Citroën SM, le mélange improbable

Issue de l’union de Citroën et de Maserati, la SM a bousculé les codes du luxe pendant 5 ans. Toujours aussi fascinante plus de 50 ans après son lancement, elle a le pouvoir de ne laisser personne indifférent.

Dès le milieu des années 50, la Citroën DS intéresse certains passionnés de rallye grâce à ses aptitudes routières hors-normes. Sa suspension hydropneumatique fait merveille sur les parcours accidentés et compense les performances très modestes de son moteur 4 cylindres. Plutôt marathonienne que sprinteuse, la berline française est tour à tour raccourcie ou allégée, que ce soit par Citroën ou par des amateurs éclairés. Au début des années 60, le projet S naît d’une volonté des dirigeants de la marque qui souhaitent créer une déclinaison plus sportive et plus luxueuse de la DS. L’ingénieur Walter Becchia est sollicité pour modifier le bloc Citroën et ce dernier développe une version à double arbre à cames de cette mécanique placide hérité de la Traction ! Même si le résultat s’avère concluant, certains dirigeants de la marque préféreraient un moteur italien à la place. Justement, Maserati entre dans le giron de Citroën en 1967 : la voie est donc ouverte pour tenter ce mariage à priori contre-nature. À la tête du département recherche et développement, l’ingénieur Giulio Alfieri prend bonne note des exigences des dirigeants de Citroën : un moteur 6 cylindres d’environ 3 litres de cylindrée pouvant entraîner une voiture de 1.400 kg à 200 km/h. Si ces caractéristiques ne sont pas vraiment exceptionnelles, le délai de seulement 6 mois donné par les français l’est bien ! Loin de se laisser démonter, Alfieri tronçonne tout simplement 2 cylindres d’un V8 de Maserati Indy pour en faire un V6 ! Le projet S peut alors être concrétisé et la lettre M (pour Maserati) est ajoutée. Après de nombreux tests réalisés avec des DS modifiées, la fiabilité du moteur est améliorée.

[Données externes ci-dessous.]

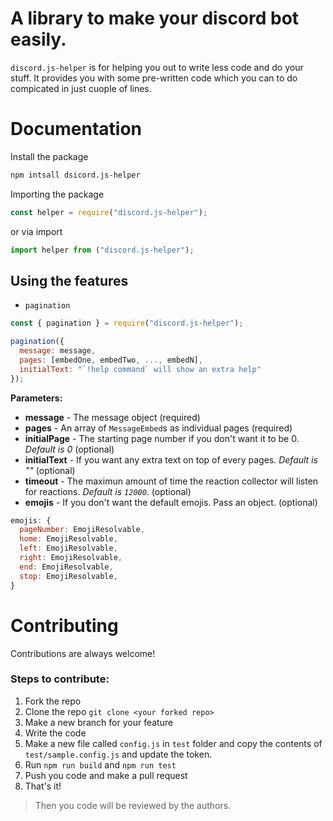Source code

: # A library to make your discord bot easily.

`discord.js-helper` is for helping you out to write less code and do your stuff. It provides you with some pre-written code which you can to do compicated in just cuople of lines.

# Documentation

Install the package

```bash
npm intsall dsicord.js-helper
```

Importing the package

```js
const helper = require("discord.js-helper");
```

or via import

```js
import helper from ("discord.js-helper");
```

## Using the features

- `pagination`

```js
const { pagination } = require("discord.js-helper");

pagination({
  message: message,
  pages: [embedOne, embedTwo, ..., embedN],
  initialText: "`!help command` will show an extra help"
});

```

**Parameters:**

- **message** - The message object (required)
- **pages** - An array of `MessageEmbed`s as individual pages (required)
- **initialPage** - The starting page number if you don't want it to be 0. _Default is 0_ (optional)
- **initialText** - If you want any extra text on top of every pages. _Default is ""_ (optional)
- **timeout** - The maximun amount of time the reaction collector will listen for reactions. _Default is `12000`_. (optional)
- **emojis** - If you don't want the default emojis. Pass an object. (optional)

```js
emojis: {
  pageNumber: EmojiResolvable,
  home: EmojiResolvable,
  left: EmojiResolvable,
  right: EmojiResolvable,
  end: EmojiResolvable,
  stop: EmojiResolvable,
}
```

# Contributing

Contributions are always welcome!

### Steps to contribute:

1. Fork the repo
1. Clone the repo `git clone <your forked repo>`
1. Make a new branch for your feature
1. Write the code
1. Make a new file called `config.js` in `test` folder and copy the contents of `test/sample.config.js` and update the token.
1. Run `npm run build` and `npm run test`
1. Push you code and make a pull request
1. That's it!

> Then you code will be reviewed by the authors.
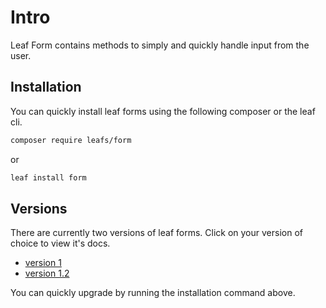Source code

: # Intro

Leaf Form contains methods to simply and quickly handle input from the user.

## Installation

You can quickly install leaf forms using the following composer or the leaf cli.

```bash
composer require leafs/form
```

or

```bash
leaf install form
```

## Versions

There are currently two versions of leaf forms. Click on your version of choice to view it's docs.

- [version 1](/modules/forms/v/1/)
- [version 1.2](/modules/forms/v/1.2/)

You can quickly upgrade by running the installation command above.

Assez (du moins, c’est ce que les ingénieurs croyaient ! ) pour envisager la fabrication en série.

Singulière

Au Salon de Genève 1970, une voiture crée un attroupement en permanence sur le stand de Citroën : il s’agit de la SM dont le développement a été achevé en un temps record de 18 mois. À l’époque, ce modèle est révolutionnaire. Il y a d’abord sa ligne singulière avec un train avant plus large que l’arrière, due au styliste français Robert Opron. Semblant flotter sur la route, le coupé français impose le respect et ne ressemble à nul autre. Mais la SM, c’est surtout une vitrine du savoir-faire technologique de Citroën à l’époque : on peut citer les 4 freins à disques à assistance hydraulique, la direction assistée asservie à la vitesse avec rappel, les six projecteurs (dont deux directionnels) sous carénage en verre, la suspension hydraulique chère à la marque, les jantes en matériaux composites, le volant réglable en profondeur et en hauteur (une première !) et le pare-brise collé (unique en son genre en 1970). Cette démonstration de force est complétée par le moteur V6 Maserati de 2,7 litres qui développe 170 ch grâce à trois carburateurs Weber double corps. Vendue assez cher (deux fois le prix d’une DS), la SM séduit pourtant une clientèle avide d’originalité qui sera malheureusement vite déçue par les problèmes de jeunesse que rencontre la voiture, notamment au niveau des chaînes de distribution qui s’avèrent fragiles.

Le pétrole l’a tuée

La carrière du gros coupé n’a pas été un long fleuve tranquille. En plus de souffrir d’une fiabilité aléatoire et de la méconnaissance d’un réseau de concessionnaires habitués à des mécaniques beaucoup plus simples, la SM est frappée de plein fouet par deux crises pétrolières importantes en 1973 et en 1975. Naturellement gourmande en carburant, la française est boudée. Pourtant, elle adopte l’injection électronique Bosch D-Jetronic qui s’accompagne d’une légère montée en puissance (178 ch) et amène surtout plus de douceur et une baisse notoire de sa consommation. Étonnamment, la SM intéresse fortement le marché américain (au point de devenir capital pour ce modèle) et c’est pour cela que sort une version automatique à 3 rapports en 1974. Celle-ci reprend une version réalésée à 3 litres du V6 (180 ch), utilisée notamment par la Maserati Merak. En 1974, Citroën est racheté par Peugeot qui finira par mettre fin l’année suivante à la carrière de ce haut de gamme produit à seulement 12.920 exemplaires en cinq ans.

Exigeante

Avant d’envisager l’achat d’une SM, il faut bien réfléchir à sa complexité mécanique qui nécessite de bonnes connaissances ou un compte en banque bien garni ! En effet, cette voiture demande un entretien rigoureux et les sources d’ennuis sont très nombreuses. En Belgique, les spécialistes sont peu nombreux et cette main d’œuvre se paie cher et vilain. Le V6 Maserati nécessite une fiabilisation s’il est toujours d’origine et la maintenance du système hydraulique Citroën n’est pas des plus simples. Autre point négatif, la SM est très sensible à la corrosion et envisager la restauration complète d’une voiture est un chantier titanesque. Mieux vaut donc acheter un exemplaire en parfait état, moyennant un chèque de minimum 35.000-40.000 €. Pour l’instant, le graal ultime est la SM2, un restomod qui est en fait une version améliorée de la SM en tous points vendue par un atelier spécial français. Cette merveille est malheureusement vendue… 240.000€ !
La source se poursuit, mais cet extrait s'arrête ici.